I'm trying to solve the problems of Project Euler with Haskell within less than 10s with optimized code (ghc -O2
). Unfortunately, I'm struggling to find a correct algorithm for Problem 44, which proves the correctness of the solution without setting a predefined upper limit (setting a limit and omitting the proof yields a fraction of a second... unfortunately, you'll almost only find this solution while searching the web, which might be due to a slightly different wording of the question in the past).
Pentagonal numbers are generated by the formula, \$P_n=n(3n−1)/2\$. The first ten pentagonal numbers are:
\$1, 5, 12, 22, 35, 51, 70, 92, 117, 145, \ldots\$
It can be seen that \$P_4 + P_7 = 22 + 70 = 92 = P_8\$. However, their difference, \$70 − 22 = 48\$, is not pentagonal.
Find the pair of pentagonal numbers, \$P_j\$ and \$P_k\$, for which their sum and difference are pentagonal and \$D = |P_k − P_j|\$ is minimised; what is the value of \$D\$?
The way I want to go is straightforward. Check every possible difference D
, till a solution is found. Unfortunately, this means, that a total of around \$1.2\cdot10^{9}\$ checks for pentagonal numbers have to be made.
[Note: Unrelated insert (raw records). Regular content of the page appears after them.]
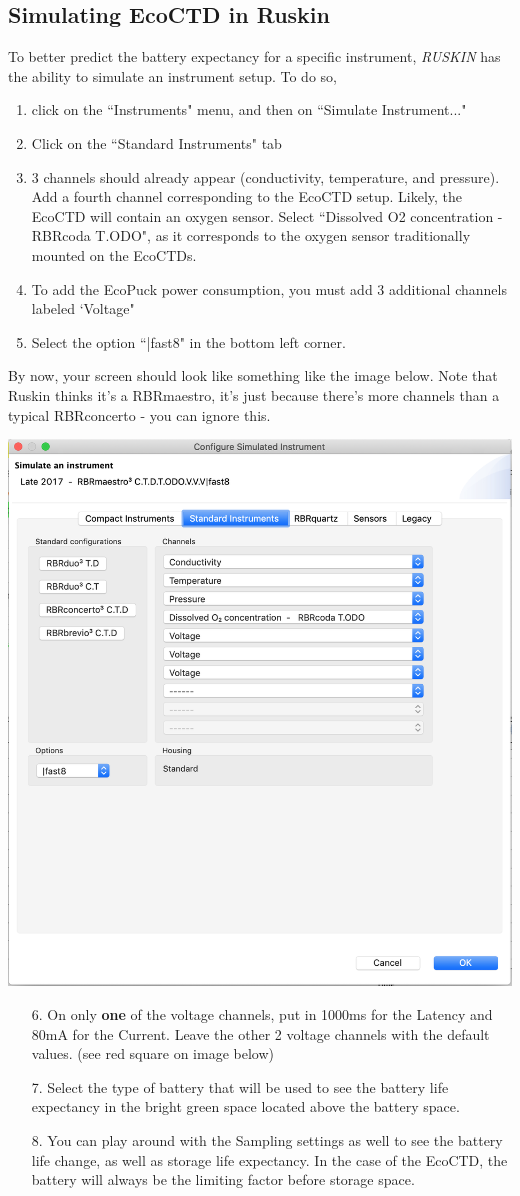 \documentclass[13pt]{article}
\newcommand{\ruskin}{\textit{RUSKIN }}
\begin{document}
\subsection{Simulating EcoCTD in Ruskin}
To better predict the battery expectancy for a specific instrument, \ruskin has the ability to simulate an instrument setup. To do so, 
\begin{enumerate}
    \item click on the ``Instruments" menu, and then on ``Simulate Instrument..."
    \item Click on the ``Standard Instruments" tab
    \item 3 channels should already appear (conductivity, temperature, and pressure). Add a fourth channel corresponding to the EcoCTD setup. Likely, the EcoCTD will contain an oxygen sensor. Select ``Dissolved O2 concentration - RBRcoda T.ODO", as it corresponds to the oxygen sensor traditionally mounted on the EcoCTDs.
    \item To add the EcoPuck power consumption, you must add 3 additional channels labeled `Voltage"
    \item Select the option ``|fast8" in the bottom left corner. 
\end{enumerate}
By now, your screen should look like something like the image below. Note that Ruskin thinks it's a RBRmaestro, it's just because there's more channels than a typical RBRconcerto - you can ignore this.

\begin{center}
    \includegraphics[width = .5\linewidth]{EcocTD_simulation.png}
\end{center}

\begin{enumerate}
    \item[6.]  On only \textbf{one} of the voltage channels, put in 1000ms for the Latency and 80mA for the Current. Leave the other 2 voltage channels with the default values. (see red square on image below)
    \item[7.] Select the type of battery that will be used to see the battery life expectancy in the bright green space located above the battery space.
    \item[8.] You can play around with the Sampling settings as well to see the battery life change, as well as storage life expectancy. In the case of the EcoCTD, the battery will always be the limiting factor before storage space.
\end{enumerate}
\end{document}
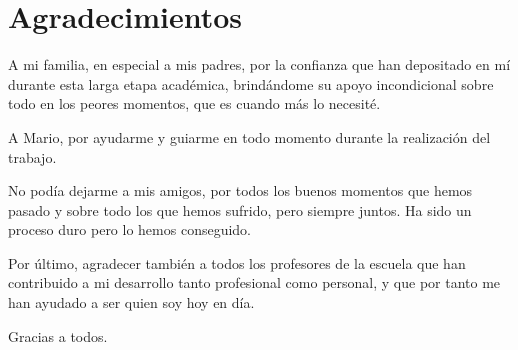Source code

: \blankpage
\newpage
\thispagestyle{plain}
\section*{Agradecimientos}
  
  A mi familia, en especial a mis padres, por la confianza que han depositado en mí durante esta larga etapa académica, brindándome su apoyo incondicional sobre todo en los peores momentos, que es cuando más lo necesité.  

  A Mario, por ayudarme y guiarme en todo momento durante la realización del trabajo.

  No podía dejarme a mis amigos, por todos los buenos momentos que hemos pasado y sobre todo los que hemos sufrido, pero siempre juntos. Ha sido un proceso duro pero lo hemos conseguido.  

  Por último, agradecer también a todos los profesores de la escuela que han contribuido a mi desarrollo tanto profesional como personal, y que por tanto me han ayudado a ser quien soy hoy en día. 

  Gracias a todos.

\afterpage{\blankpage}
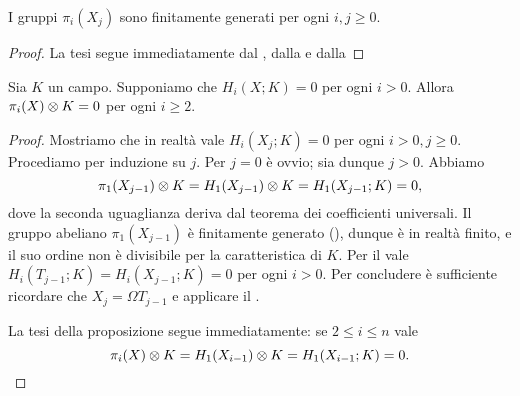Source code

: \begin{corollary}
I gruppi \(\pi_i(X_j)\) sono finitamente generati per ogni \(i,j\ge 0\).
\end{corollary}
\begin{proof}
La tesi segue immediatamente dal , dalla  e dalla 
\end{proof}

\begin{proposition}
Sia \(K\) un campo. Supponiamo che \(H_i(X;K)=0\) per ogni \(i>0\). Allora \(\pi_i(X)\mathbin{\otimes} K=0\) per ogni \(i\ge 2\).
\end{proposition}
\begin{proof}
Mostriamo che in realtà vale \(H_i(X_j;K)=0\) per ogni \(i>0,j\ge 0\). Procediamo per induzione su \(j\). Per \(j=0\) è ovvio; sia dunque \(j>0\). Abbiamo
\[
\pi_1(X_{j-1})\mathbin{\otimes} K=H_1(X_{j-1})\mathbin{\otimes} K=H_1(X_{j-1};K)=0,
\]
dove la seconda uguaglianza deriva dal teorema dei coefficienti universali. Il gruppo abeliano \(\pi_1(X_{j-1})\) è finitamente generato (), dunque è in realtà finito, e il suo ordine non è divisibile per la caratteristica di \(K\). Per il  vale \(H_i(T_{j-1};K)=H_i(X_{j-1};K)=0\) per ogni \(i>0\). Per concludere è sufficiente ricordare che \(X_j=\Omega T_{j-1}\) e applicare il .

La tesi della proposizione segue immediatamente: se \(2\le i\le n\) vale
\[
\pi_i(X)\mathbin{\otimes} K=H_1(X_{i-1})\mathbin{\otimes} K=H_1(X_{i-1};K)=0.\qedhere
\]
\end{proof}

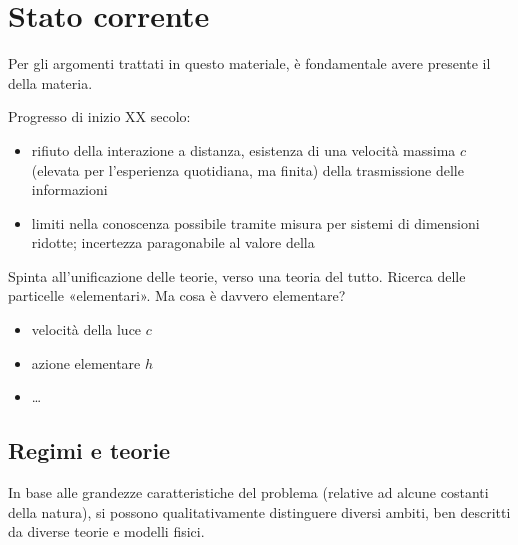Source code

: \documentclass[letterpaper,10pt,italian]{jupyterBook}
\begin{document}
\sphinxstepscope


\chapter{Stato corrente}
\label{\detokenize{ch/intro/current-status:stato-corrente}}\label{\detokenize{ch/intro/current-status:physics-hs-intro-current-status}}\label{\detokenize{ch/intro/current-status::doc}}
\sphinxAtStartPar
{} Per gli argomenti trattati in questo materiale, è fondamentale avere presente il  della materia.

\sphinxAtStartPar
Progresso di inizio XX secolo:
\begin{itemize}
\item {} 
\sphinxAtStartPar
rifiuto della interazione a distanza, esistenza di una velocità massima  \(c\) (elevata per l’esperienza quotidiana, ma finita) della trasmissione delle informazioni

\item {} 
\sphinxAtStartPar
limiti nella conoscenza possibile tramite misura per sistemi di dimensioni ridotte; incertezza paragonabile al valore della {\hyperref[\detokenize{ch/intro/measurements:physics-hs-intro-measurements}]{}}

\end{itemize}

\sphinxAtStartPar
Spinta all’unificazione delle teorie, verso una teoria del tutto. Ricerca delle particelle «elementari». Ma cosa è davvero elementare?

\sphinxAtStartPar
{}
\begin{itemize}
\item {} 
\sphinxAtStartPar
velocità della luce \(c\)

\item {} 
\sphinxAtStartPar
azione elementare \(h\)

\item {} 
\sphinxAtStartPar
…

\end{itemize}


\section{Regimi e teorie}
\label{\detokenize{ch/intro/current-status:regimi-e-teorie}}\label{\detokenize{ch/intro/current-status:physics-hs-intro-current-status-regimes}}
\sphinxAtStartPar
In base alle grandezze caratteristiche del problema (relative ad alcune costanti della natura), si possono qualitativamente distinguere diversi ambiti, ben descritti da diverse teorie e modelli fisici.
\end{document}
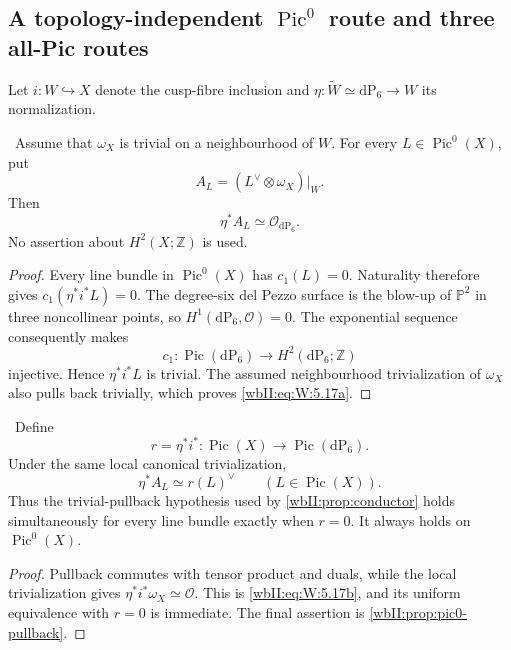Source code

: \subsection{A topology-independent \texorpdfstring{$\operatorname{Pic}^0$}{Pic0} route and three all-Pic routes}

Let $i:W\hookrightarrow X$ denote the cusp-fibre inclusion and
$\eta:\widetilde W\simeq\mathrm{dP}_6\to W$ its normalization.

\begin{proposition}
\label{wbII:prop:pic0-pullback}
\ Assume that $\omega_X$ is trivial on a neighbourhood of $W$.
For every $L\in\operatorname{Pic}^0(X)$, put
\[
 A_L=(L^\vee\otimes\omega_X)|_W.
\]
Then
\[
 \eta^*A_L\simeq\mathcal O_{\mathrm{dP}_6}.
\tag{W.18}\label{wbII:eq:W:5.17a}
\]
No assertion about $H^2(X;\mathbb Z)$ is used.
\end{proposition}

\begin{proof}
Every line bundle in $\operatorname{Pic}^0(X)$ has $c_1(L)=0$.  Naturality
therefore gives $c_1(\eta^*i^*L)=0$.  The degree-six del Pezzo surface is the
blow-up of $\mathbb P^2$ in three noncollinear points, so
$H^1(\mathrm{dP}_6,\mathcal O)=0$.  The exponential sequence consequently
makes
\[
 c_1:\operatorname{Pic}(\mathrm{dP}_6)\longrightarrow
 H^2(\mathrm{dP}_6;\mathbb Z)
\]
injective.  Hence $\eta^*i^*L$ is trivial.  The assumed neighbourhood
trivialization of $\omega_X$ also pulls back trivially, which proves
\eqref{wbII:eq:W:5.17a}.
\end{proof}

\begin{proposition}
\label{wbII:prop:all-pic-restriction}
\ Define
\[
 r=\eta^*i^*:\operatorname{Pic}(X)\longrightarrow
 \operatorname{Pic}(\mathrm{dP}_6).
\]
Under the same local canonical trivialization,
\[
 \eta^*A_L\simeq r(L)^\vee
 \qquad(L\in\operatorname{Pic}(X)).
\tag{W.19}\label{wbII:eq:W:5.17b}
\]
Thus the trivial-pullback hypothesis used by
\cref{wbII:prop:conductor} holds simultaneously for every line bundle exactly
when $r=0$.  It always holds on $\operatorname{Pic}^0(X)$.
\end{proposition}

\begin{proof}
Pullback commutes with tensor product and duals, while the local
trivialization gives $\eta^*i^*\omega_X\simeq\mathcal O$.  This is \eqref{wbII:eq:W:5.17b},
and its uniform equivalence with $r=0$ is immediate.  The final assertion is
\cref{wbII:prop:pic0-pullback}.
\end{proof}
My solution is the following:
-- calculate the n-th pentagonal number
pn :: Int -> Int
pn n = n*(3*n-1) `quot` 2
-- check if number is pentagonal
ispn :: Int -> Bool
ispn x = x == pn n
where n = round $ (\x -> 1/6 * (1 + sqrt(1+24*x))) $ fromIntegral x
-- solution finder
-- l > difference index
-- m > prior limit of list with relevant pentagonal numbers
-- pl > list of pentagonal numbers
finder :: Int
finder = finder' 1 0 []
finder' :: Int -> Int -> [Int] -> Int
finder' l m pl = if length fpl /= 0
then l
else finder' (l+1) nm npl
where pnl = pn l
nm = (pnl - 1) `div` 3 + 1 -- +1 as backup
npl = (map pn [(m+1)..nm]) ++ pl
-- pnl -> difference
-- x -> smaller number
-- x+pnl -> larger number
-- 2*x+pnl -> sum
fpl = filter (\x -> ispn (x+pnl) && ispn (2*x+pnl)) npl
main = print finder
As you can see, the code goes through every pentagonal difference \$D=P_l\$ and checks all relevant numbers by calculating the upper limit for the smaller of both numbers (index nm
; above, the distance between two pentagonal numbers is larger than \$D\$) and testing the resulting larger number and sum for their pentagonality.
Profiling with
ghc -O2 -fforce-recomp -rtsopts -prof -fprof-auto main.hs
./main +RTS -sstderr -p
yields an increase of runtime by 200% (from 34s to 103s) and reports the following costs:
COST CENTRE MODULE %time %alloc finder'.fpl.\ Main 30.7 0.0 ispn Main 23.7 0.0 ispn.n Main 22.5 0.0 ispn.n.\ Main 12.6 0.0 finder'.fpl Main 10.0 0.0 finder'.npl Main 0.1 99.9
I already tried to convert the check for pentagonality to a set lookup, but this didn't really help because this will grow up to 2 million elements. Also, converting the to-be-filtered list to an array or set didn't work as expected.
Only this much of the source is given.